How to complete this task
For this exercise, retype every record below exactly and keep the pictures out.

(Plain-text document sources)
------------------------------------------------

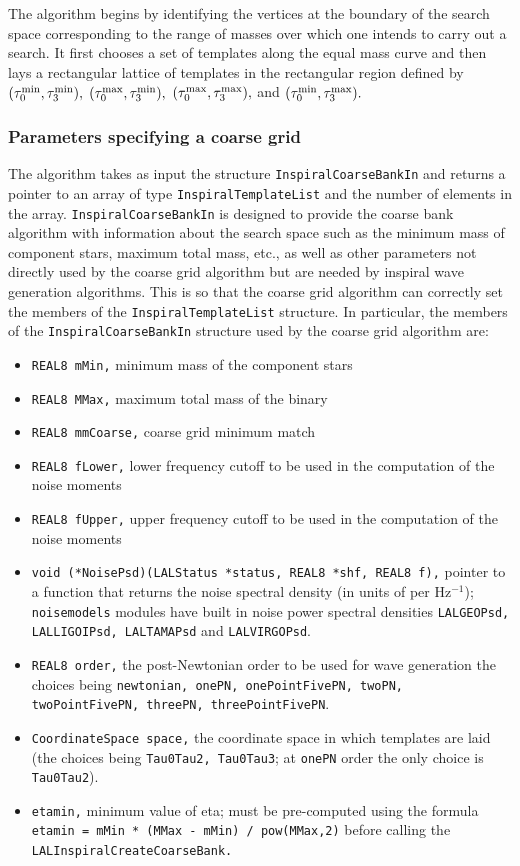 The algorithm begins by identifying the vertices at the boundary of 
the search space corresponding to the range of masses over which one 
intends to carry out a search. It first chooses a set of templates 
along the equal mass curve and then lays a rectangular lattice 
of templates in the rectangular region defined by
$(\tau_0^{\rm min}, \tau_3^{\rm min}),$ $(\tau_0^{\rm max}, \tau_3^{\rm min}),$ 
$(\tau_0^{\rm max}, \tau_3^{\rm max}),$ and $(\tau_0^{\rm min}, \tau_3^{\rm max}).$ 

\subsubsection{Parameters specifying a coarse grid}

The algorithm takes as input the structure 
\texttt {InspiralCoarseBankIn} and returns a pointer to an array of 
type \texttt{InspiralTemplateList} and the number of elements in the
array.  \texttt{InspiralCoarseBankIn} is designed to provide the coarse
bank algorithm with information about the search space such as the
minimum mass of component stars, maximum total mass, etc., as well as
other parameters not directly used by the coarse grid algorithm but
are needed by inspiral wave generation algorithms. This is so that
the coarse grid algorithm can correctly set the members of the
\texttt{InspiralTemplateList} structure. In particular, the members
of the \texttt{InspiralCoarseBankIn} structure used by the coarse grid
algorithm are:
\begin{itemize}
\item \texttt {REAL8 mMin,} minimum mass of the component stars 
\item \texttt {REAL8 MMax,} maximum total mass of the binary
\item \texttt {REAL8 mmCoarse,} coarse grid minimum match
\item \texttt {REAL8 fLower,} lower frequency cutoff to be used in the computation of the
noise moments
\item \texttt {REAL8 fUpper,} upper frequency cutoff to be used in the computation of the
noise moments
\item \texttt {void (*NoisePsd)(LALStatus *status, REAL8 *shf, REAL8 f),} pointer to 
a function that returns the noise spectral density (in units of per Hz$^{-1}$);
\texttt{noisemodels} modules have built in noise power spectral densities
\texttt{LALGEOPsd, LALLIGOIPsd, LALTAMAPsd} and \texttt{LALVIRGOPsd}.
\item \texttt {REAL8 order,} the post-Newtonian order to be used
for wave generation the choices being 
\texttt {newtonian, onePN, onePointFivePN, twoPN, twoPointFivePN, 
threePN, threePointFivePN}.
\item \texttt {CoordinateSpace space,} the coordinate space in which templates 
are laid (the choices being \texttt {Tau0Tau2, Tau0Tau3}; at \texttt{onePN}
order the only choice is \texttt{Tau0Tau2}).
\item \texttt {etamin,} minimum value of eta; must be pre-computed using the
formula \texttt{etamin = mMin * (MMax - mMin) / pow(MMax,2)} 
before calling the \texttt {LALInspiralCreateCoarseBank.} 
\end{itemize}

------------------------------------------------

Your response
 The algorithm begins by identifying the vertices at the boundary of 
the search space corresponding to the range of masses over which one 
intends to carry out a search. It first chooses a set of templates 
along the equal mass curve and then lays a rectangular lattice 
of templates in the rectangular region defined by
$(\tau_0^{\rm min}, \tau_3^{\rm min}),$ $(\tau_0^{\rm max}, \tau_3^{\rm min}),$ 
$(\tau_0^{\rm max}, \tau_3^{\rm max}),$ and $(\tau_0^{\rm min}, \tau_3^{\rm max}).$ 

\subsubsection{Parameters specifying a coarse grid}

The algorithm takes as input the structure 
\texttt {InspiralCoarseBankIn} and returns a pointer to an array of 
type \texttt{InspiralTemplateList} and the number of elements in the
array.  \texttt{InspiralCoarseBankIn} is designed to provide the coarse
bank algorithm with information about the search space such as the
minimum mass of component stars, maximum total mass, etc., as well as
other parameters not directly used by the coarse grid algorithm but
are needed by inspiral wave generation algorithms. This is so that
the coarse grid algorithm can correctly set the members of the
\texttt{InspiralTemplateList} structure. In particular, the members
of the \texttt{InspiralCoarseBankIn} structure used by the coarse grid
algorithm are:
\begin{itemize}
\item \texttt {REAL8 mMin,} minimum mass of the component stars 
\item \texttt {REAL8 MMax,} maximum total mass of the binary
\item \texttt {REAL8 mmCoarse,} coarse grid minimum match
\item \texttt {REAL8 fLower,} lower frequency cutoff to be used in the computation of the
noise moments
\item \texttt {REAL8 fUpper,} upper frequency cutoff to be used in the computation of the
noise moments
\item \texttt {void (*NoisePsd)(LALStatus *status, REAL8 *shf, REAL8 f),} pointer to 
a function that returns the noise spectral density (in units of per Hz$^{-1}$);
\texttt{noisemodels} modules have built in noise power spectral densities
\texttt{LALGEOPsd, LALLIGOIPsd, LALTAMAPsd} and \texttt{LALVIRGOPsd}.
\item \texttt {REAL8 order,} the post-Newtonian order to be used
for wave generation the choices being 
\texttt {newtonian, onePN, onePointFivePN, twoPN, twoPointFivePN, 
threePN, threePointFivePN}.
\item \texttt {CoordinateSpace space,} the coordinate space in which templates 
are laid (the choices being \texttt {Tau0Tau2, Tau0Tau3}; at \texttt{onePN}
order the only choice is \texttt{Tau0Tau2}).
\item \texttt {etamin,} minimum value of eta; must be pre-computed using the
formula \texttt{etamin = mMin * (MMax - mMin) / pow(MMax,2)} 
before calling the \texttt {LALInspiralCreateCoarseBank.} 
\end{itemize}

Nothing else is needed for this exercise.